Go through the entries below and say how many lines hold the word "energy". Nothing else is needed.

### SUPPLIED MATERIAL
◆ ◆ ◆ ◆ ◆ ◆ ◆

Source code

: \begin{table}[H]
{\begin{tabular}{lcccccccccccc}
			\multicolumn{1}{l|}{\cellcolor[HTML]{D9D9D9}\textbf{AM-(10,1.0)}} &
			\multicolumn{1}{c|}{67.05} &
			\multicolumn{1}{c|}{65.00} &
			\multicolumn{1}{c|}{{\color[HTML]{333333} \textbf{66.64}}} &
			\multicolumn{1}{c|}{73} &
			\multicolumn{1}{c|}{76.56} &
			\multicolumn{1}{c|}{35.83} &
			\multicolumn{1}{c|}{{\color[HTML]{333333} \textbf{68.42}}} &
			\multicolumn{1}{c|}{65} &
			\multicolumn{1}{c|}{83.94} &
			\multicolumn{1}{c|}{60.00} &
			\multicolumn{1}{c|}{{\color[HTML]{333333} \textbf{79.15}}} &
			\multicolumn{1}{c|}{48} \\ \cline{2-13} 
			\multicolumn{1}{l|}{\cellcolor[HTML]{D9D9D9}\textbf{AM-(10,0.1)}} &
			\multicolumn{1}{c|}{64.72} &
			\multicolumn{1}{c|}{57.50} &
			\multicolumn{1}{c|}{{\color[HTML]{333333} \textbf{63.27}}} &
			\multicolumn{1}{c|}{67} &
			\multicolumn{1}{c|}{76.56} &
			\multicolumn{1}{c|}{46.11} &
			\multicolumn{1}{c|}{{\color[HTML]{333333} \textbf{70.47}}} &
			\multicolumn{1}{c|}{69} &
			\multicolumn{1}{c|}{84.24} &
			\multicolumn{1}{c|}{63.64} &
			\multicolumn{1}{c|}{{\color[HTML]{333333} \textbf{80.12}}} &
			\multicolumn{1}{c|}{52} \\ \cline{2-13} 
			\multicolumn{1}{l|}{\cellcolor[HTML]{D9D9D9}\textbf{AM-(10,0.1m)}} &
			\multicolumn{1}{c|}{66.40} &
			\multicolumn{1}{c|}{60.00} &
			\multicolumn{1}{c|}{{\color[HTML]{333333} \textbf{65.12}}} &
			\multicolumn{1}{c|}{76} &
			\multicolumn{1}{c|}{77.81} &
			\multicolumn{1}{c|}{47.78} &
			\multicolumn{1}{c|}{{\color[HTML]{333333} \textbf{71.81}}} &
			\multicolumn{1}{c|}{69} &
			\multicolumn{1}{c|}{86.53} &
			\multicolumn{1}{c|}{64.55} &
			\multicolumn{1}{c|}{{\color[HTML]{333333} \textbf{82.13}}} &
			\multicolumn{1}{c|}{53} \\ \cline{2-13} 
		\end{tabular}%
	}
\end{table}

◆ ◆ ◆ ◆ ◆ ◆ ◆

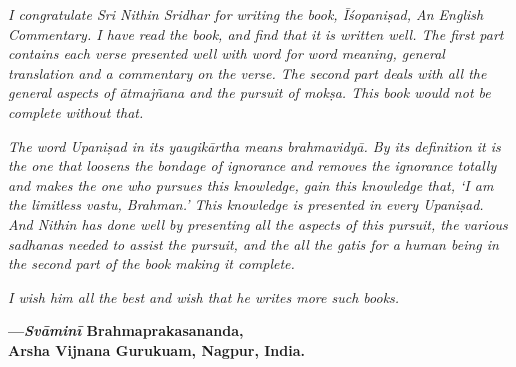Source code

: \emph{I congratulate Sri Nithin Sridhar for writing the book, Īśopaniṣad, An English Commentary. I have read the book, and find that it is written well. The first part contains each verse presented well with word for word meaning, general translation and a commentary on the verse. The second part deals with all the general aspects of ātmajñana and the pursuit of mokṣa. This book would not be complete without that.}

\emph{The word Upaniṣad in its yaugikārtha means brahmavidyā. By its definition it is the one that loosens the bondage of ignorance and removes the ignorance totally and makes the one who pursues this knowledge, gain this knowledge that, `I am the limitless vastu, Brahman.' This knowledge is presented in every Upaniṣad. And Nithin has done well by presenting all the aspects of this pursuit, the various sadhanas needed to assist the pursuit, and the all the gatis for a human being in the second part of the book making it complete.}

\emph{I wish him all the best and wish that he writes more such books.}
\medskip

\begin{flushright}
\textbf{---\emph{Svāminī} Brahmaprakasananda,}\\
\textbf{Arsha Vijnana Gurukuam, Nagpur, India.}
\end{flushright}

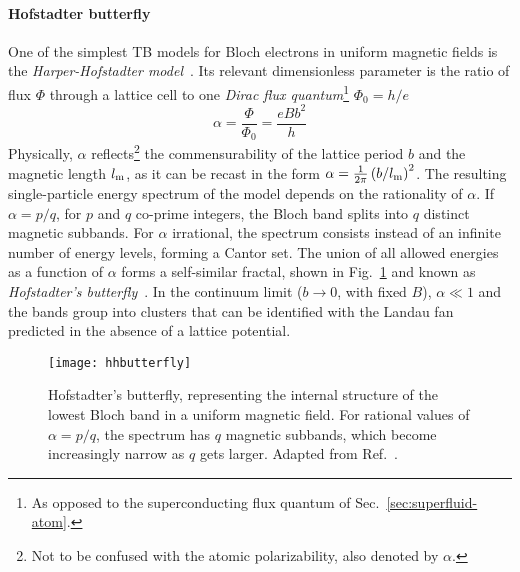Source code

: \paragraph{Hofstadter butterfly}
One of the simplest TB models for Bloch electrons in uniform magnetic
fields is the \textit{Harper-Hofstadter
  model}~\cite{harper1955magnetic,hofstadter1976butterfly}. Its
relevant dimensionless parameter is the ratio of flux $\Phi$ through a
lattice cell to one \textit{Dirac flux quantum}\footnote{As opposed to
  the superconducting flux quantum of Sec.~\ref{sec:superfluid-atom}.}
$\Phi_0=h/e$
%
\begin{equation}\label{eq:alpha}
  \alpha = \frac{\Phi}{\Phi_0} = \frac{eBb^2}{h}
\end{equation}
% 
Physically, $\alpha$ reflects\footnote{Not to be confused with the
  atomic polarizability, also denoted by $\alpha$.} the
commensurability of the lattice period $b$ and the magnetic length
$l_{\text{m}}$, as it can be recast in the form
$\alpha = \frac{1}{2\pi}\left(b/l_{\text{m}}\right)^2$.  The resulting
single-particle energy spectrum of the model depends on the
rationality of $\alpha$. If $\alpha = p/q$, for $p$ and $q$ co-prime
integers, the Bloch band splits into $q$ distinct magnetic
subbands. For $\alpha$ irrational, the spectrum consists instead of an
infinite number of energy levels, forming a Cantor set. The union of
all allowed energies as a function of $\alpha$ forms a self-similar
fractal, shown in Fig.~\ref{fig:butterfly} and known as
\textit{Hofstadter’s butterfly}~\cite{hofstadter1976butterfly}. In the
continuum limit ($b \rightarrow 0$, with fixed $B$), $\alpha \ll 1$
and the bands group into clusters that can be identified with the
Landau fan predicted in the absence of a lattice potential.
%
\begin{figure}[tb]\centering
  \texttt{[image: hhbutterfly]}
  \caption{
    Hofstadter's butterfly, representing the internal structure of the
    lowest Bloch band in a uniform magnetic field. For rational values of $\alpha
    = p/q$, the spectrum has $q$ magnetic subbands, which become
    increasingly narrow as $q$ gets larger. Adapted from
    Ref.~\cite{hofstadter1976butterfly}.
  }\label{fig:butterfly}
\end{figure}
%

◆ ◆ ◆ ◆ ◆ ◆ ◆

### SOLUTION TO THE PROBLEM
2